Hinter Foren und Boards verbergen sich einerseits technische Unterschiede in der Datenhaltung, aber auch Unterschiede in der Vorstellung davon, wie typische Diskussionen ablaufen. Ob ein Betreiber, der sich für die Installation des einen oder des anderen Modellierungs-Typs entscheidet, diese Dinge bewusst macht, steht auf einem anderen Blatt. Die folgenden Abschnitte dieses Artikels wollen jedoch dazu beitragen und stellen beide Modelle vor. Dabei soll verdeutlicht werden, welche Vorstellungen mit welchem Modellierungs-Typ verbunden sind. Im abschließenden Plädyoyer wird insofern Stellung genommen, als für das, was man unter "Diskussionskultur" versteht, eigentlich nur der Modellierungstyp des Forums geeignet ist. Boards haben andere Aufgaben und sollten im Sinne der Aufgabenstellung eingesetzt werden.

Das Modell der Foren

Die gedankliche Basis-Einheit eines Forums ist der so genannte Thread. Dieses englische Wort, das etymologisch mit dem deutschen Wort Draht verwandt ist, lässt sich heute ins Deutsche je nach Kontext mit Faden, Kette, Garn oder Gewinde übersetzen. Auf eine Diskussion übertragen, bezeichnet es den Diskussionsfaden oder die Verkettung aller Beiträge zu der betreffenden Diskussion. Wichtig ist dabei die Eigenschaft, dass es zwar letztlich nur einen Faden gibt, aus dem die gesamte Diskussion gestrickt ist. Doch das Strickgeflecht, die Art der Verkettung kann sehr informell sein. Garn, Draht, Schnur und Seil ist biegsam. Es lassen sich kunstvolle Knoten damit knüpfen (Seefahrt, Krawatten). Das Herstellen jeglicher Bekleidung basiert auf dem Verflechten von natürlich oder künstlich gewonnenem Garn zu Gewebe. Ein Thread ist ein langer, biegsamer technischer Grundstoff, aus dessen Verflechtung und Verknotung etwas neues Ganzes entsteht. Bei einem Thread ist es gar nicht so wichtig, wie der Anfang aussieht. Wichtig ist, welchen Weg der Faden nimmt, durch welche Ösen er geht und welches Gewebe oder welche Strukturen er dadurch erschafft.

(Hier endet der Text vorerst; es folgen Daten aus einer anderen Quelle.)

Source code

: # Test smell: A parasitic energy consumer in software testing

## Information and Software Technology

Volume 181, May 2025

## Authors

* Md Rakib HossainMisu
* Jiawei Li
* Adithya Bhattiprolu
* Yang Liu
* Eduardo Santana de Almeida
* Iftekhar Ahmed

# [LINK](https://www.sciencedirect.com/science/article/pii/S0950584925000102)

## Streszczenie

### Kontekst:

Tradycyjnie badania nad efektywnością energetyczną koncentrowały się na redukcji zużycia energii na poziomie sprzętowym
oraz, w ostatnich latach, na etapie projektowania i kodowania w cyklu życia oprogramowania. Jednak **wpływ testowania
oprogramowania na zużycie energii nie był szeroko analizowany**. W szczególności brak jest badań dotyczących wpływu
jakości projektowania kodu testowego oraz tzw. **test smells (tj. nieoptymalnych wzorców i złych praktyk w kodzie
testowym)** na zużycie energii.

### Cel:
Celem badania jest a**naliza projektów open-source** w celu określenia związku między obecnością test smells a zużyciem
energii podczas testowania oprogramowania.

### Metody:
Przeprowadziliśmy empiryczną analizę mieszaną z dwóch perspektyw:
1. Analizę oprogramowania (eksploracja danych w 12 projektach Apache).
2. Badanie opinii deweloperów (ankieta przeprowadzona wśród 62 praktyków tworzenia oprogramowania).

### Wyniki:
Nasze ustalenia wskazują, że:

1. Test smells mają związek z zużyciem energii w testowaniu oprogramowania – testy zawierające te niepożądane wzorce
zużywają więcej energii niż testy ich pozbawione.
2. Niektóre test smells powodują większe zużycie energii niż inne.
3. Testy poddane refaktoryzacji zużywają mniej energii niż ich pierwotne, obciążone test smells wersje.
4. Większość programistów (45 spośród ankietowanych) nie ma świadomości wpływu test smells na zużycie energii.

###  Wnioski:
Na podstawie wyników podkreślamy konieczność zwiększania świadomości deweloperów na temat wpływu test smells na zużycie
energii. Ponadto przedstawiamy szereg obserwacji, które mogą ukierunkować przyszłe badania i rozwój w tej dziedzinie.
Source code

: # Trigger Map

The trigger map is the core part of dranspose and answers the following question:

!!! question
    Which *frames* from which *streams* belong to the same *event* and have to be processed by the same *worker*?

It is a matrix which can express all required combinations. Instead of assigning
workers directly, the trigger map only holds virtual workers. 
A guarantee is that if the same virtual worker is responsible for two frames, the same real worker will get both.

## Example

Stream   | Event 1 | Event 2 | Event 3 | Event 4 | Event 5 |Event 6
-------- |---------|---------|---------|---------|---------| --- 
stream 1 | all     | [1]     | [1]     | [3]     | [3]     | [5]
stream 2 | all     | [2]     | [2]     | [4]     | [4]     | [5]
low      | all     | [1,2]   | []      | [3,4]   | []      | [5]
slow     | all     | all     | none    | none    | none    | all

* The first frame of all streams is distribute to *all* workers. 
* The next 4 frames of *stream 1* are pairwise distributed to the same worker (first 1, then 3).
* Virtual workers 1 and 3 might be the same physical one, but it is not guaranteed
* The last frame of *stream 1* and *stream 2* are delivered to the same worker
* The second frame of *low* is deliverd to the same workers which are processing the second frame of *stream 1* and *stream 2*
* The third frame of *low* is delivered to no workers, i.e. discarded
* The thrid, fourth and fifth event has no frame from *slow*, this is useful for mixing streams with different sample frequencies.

Auch Diskussionen haben solche Strukturen. Im Gegensatz zu gewebeschaffenden, regelmäßigen Geflechten (wie etwa beim Stricken, Häkeln oder Nähen) bilden die Threads einer Diskussion ganz unterschiedliche Verkettungen aus. Die Struktur ergibt sich aus den Impulsen, die von einzelnen Postings innerhalb des Threads ausgeht. Provokative Postings regen zum Widerspruch an, einseitiger Widerspruch zu weiterem Widerspruch. Viele Postings bewirken auch Seiteneffekte, indem eine Antwort nicht mehr auf das vordergründige Thema eingeht, sondern auf ein scheinbar nebensächliches Detail. Dieser Effekt wird als Thread-Drift bezeichnet. Die Thread-Drift gehört zu lebendigen Diskussionen dazu und ist in keiner Weise schädlich.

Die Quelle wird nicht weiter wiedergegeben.